▶ **Given entries**:
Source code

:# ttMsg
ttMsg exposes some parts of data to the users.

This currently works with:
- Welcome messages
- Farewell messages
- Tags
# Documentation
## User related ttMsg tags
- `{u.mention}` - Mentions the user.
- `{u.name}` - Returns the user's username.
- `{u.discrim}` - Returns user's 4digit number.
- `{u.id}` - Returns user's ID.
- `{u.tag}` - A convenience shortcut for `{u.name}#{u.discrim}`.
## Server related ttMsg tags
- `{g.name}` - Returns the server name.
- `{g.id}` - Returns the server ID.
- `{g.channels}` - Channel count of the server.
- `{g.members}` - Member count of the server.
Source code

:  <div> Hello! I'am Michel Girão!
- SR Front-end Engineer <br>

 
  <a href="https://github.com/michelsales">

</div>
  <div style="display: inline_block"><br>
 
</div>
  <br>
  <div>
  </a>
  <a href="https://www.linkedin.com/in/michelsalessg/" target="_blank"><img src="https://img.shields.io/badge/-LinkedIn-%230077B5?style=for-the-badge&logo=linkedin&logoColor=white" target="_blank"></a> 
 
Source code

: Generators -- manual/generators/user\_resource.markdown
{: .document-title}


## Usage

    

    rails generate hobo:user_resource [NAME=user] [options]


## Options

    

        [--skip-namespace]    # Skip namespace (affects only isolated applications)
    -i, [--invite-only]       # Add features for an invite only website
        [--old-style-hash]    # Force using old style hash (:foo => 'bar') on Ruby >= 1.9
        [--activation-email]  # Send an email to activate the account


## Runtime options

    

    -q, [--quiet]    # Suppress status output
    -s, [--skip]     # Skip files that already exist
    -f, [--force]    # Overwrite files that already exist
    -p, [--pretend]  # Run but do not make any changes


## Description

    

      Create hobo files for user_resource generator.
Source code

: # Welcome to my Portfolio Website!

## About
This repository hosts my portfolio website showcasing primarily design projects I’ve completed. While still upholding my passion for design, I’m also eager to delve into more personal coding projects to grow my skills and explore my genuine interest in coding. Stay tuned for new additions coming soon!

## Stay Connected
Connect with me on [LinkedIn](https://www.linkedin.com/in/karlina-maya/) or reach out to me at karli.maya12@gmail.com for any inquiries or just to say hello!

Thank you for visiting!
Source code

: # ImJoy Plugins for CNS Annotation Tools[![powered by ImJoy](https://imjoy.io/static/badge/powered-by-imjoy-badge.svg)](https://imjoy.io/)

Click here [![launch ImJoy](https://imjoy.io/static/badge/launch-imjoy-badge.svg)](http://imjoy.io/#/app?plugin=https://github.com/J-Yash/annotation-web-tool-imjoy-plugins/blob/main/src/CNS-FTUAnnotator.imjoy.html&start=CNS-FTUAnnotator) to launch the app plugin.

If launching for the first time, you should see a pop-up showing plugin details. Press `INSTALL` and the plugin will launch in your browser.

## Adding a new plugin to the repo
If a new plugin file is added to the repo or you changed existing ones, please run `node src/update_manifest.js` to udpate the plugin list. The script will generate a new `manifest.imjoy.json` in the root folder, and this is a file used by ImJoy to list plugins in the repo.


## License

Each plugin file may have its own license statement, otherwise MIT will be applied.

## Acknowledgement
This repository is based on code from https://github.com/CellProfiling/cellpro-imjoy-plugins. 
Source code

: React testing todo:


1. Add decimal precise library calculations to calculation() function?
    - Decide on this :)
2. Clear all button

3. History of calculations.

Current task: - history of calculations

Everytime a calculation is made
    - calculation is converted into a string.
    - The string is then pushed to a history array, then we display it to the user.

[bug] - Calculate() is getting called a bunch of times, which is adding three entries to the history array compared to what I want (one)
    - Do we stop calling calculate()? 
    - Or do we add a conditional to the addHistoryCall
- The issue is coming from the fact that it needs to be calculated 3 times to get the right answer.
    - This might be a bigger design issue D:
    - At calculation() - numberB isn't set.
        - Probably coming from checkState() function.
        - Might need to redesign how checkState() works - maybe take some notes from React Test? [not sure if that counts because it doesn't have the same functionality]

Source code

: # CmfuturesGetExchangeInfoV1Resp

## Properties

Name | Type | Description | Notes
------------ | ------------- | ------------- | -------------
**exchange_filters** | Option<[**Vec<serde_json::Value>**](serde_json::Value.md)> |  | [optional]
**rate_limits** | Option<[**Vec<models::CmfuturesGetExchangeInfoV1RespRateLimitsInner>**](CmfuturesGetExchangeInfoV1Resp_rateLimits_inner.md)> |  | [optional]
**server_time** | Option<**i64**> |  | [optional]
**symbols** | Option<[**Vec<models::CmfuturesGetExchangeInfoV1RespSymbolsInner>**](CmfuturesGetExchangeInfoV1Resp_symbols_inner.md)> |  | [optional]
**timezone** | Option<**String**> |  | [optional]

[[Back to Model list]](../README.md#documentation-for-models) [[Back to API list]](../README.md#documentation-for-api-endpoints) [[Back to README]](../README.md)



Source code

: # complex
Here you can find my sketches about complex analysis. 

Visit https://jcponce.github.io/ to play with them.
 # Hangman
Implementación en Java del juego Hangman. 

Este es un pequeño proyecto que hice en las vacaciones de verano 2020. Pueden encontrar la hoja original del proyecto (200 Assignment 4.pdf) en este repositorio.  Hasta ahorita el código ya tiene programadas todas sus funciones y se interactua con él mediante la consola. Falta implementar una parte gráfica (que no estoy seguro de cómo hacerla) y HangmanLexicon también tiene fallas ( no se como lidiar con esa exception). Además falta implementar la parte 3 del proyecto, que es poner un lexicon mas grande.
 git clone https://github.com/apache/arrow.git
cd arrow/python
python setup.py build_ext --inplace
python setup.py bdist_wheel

▶ **Task brief**: Give again exactly, and only, the lines above starting at the one with "Suppress status output" and ending at the one with "## Stay Connected".

▶ **Your solution**:
    -q, [--quiet]    # Suppress status output
    -s, [--skip]     # Skip files that already exist
    -f, [--force]    # Overwrite files that already exist
    -p, [--pretend]  # Run but do not make any changes


## Description

    

      Create hobo files for user_resource generator.
Source code

: # Welcome to my Portfolio Website!

## About
This repository hosts my portfolio website showcasing primarily design projects I’ve completed. While still upholding my passion for design, I’m also eager to delve into more personal coding projects to grow my skills and explore my genuine interest in coding. Stay tuned for new additions coming soon!

## Stay Connected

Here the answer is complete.